• [REQUIREMENT] Set down again exactly the lines of the listing below that fall between the line holding "- **Lower barriers**: No GUI setup required" and the line holding "- **Instructor validation**: Full", inclusive.
[[ INPUT, beginning ]]
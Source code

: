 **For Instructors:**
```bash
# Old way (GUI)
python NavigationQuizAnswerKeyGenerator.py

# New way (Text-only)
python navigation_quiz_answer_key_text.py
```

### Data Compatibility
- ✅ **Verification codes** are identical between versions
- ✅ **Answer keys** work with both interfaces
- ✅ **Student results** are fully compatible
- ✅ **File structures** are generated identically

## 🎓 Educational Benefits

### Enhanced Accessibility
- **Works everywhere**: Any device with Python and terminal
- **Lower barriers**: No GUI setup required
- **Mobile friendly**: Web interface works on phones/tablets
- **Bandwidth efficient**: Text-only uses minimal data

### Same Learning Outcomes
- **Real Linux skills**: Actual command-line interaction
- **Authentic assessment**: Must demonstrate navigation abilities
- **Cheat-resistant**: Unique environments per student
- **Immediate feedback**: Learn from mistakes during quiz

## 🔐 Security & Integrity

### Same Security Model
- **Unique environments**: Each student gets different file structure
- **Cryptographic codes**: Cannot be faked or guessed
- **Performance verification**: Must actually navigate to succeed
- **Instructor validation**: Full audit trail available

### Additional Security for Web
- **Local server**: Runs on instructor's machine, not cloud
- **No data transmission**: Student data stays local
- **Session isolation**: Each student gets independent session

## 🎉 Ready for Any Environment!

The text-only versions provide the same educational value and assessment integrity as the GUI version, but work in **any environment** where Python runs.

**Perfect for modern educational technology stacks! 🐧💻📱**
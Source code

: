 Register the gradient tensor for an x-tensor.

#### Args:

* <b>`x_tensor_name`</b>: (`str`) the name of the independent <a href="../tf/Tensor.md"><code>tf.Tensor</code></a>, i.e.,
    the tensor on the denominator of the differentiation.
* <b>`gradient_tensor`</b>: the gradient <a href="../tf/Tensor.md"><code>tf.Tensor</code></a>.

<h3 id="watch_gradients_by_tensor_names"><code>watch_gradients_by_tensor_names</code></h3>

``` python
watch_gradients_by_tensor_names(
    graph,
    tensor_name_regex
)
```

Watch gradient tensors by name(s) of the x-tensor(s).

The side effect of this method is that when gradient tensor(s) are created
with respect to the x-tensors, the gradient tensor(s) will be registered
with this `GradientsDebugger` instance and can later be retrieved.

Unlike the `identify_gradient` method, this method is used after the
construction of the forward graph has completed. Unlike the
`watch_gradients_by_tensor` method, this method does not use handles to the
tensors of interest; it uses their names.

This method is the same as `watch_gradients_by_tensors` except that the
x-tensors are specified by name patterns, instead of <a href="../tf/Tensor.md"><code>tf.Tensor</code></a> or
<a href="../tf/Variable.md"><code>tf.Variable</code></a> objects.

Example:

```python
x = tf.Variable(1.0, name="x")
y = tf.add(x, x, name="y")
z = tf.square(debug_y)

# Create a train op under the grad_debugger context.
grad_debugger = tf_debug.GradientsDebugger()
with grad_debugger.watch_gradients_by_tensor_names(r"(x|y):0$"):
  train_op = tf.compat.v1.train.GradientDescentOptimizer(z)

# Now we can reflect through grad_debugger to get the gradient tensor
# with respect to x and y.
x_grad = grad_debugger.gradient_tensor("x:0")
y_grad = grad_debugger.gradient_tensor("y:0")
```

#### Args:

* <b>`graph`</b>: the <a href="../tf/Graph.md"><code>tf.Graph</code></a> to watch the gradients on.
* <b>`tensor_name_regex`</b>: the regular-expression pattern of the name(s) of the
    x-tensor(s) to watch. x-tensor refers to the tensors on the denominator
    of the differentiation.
[[ INPUT, end ]]
• [SOLUTION BELOW]
- **Lower barriers**: No GUI setup required
- **Mobile friendly**: Web interface works on phones/tablets
- **Bandwidth efficient**: Text-only uses minimal data

### Same Learning Outcomes
- **Real Linux skills**: Actual command-line interaction
- **Authentic assessment**: Must demonstrate navigation abilities
- **Cheat-resistant**: Unique environments per student
- **Immediate feedback**: Learn from mistakes during quiz

## 🔐 Security & Integrity

### Same Security Model
- **Unique environments**: Each student gets different file structure
- **Cryptographic codes**: Cannot be faked or guessed
- **Performance verification**: Must actually navigate to succeed
- **Instructor validation**: Full audit trail available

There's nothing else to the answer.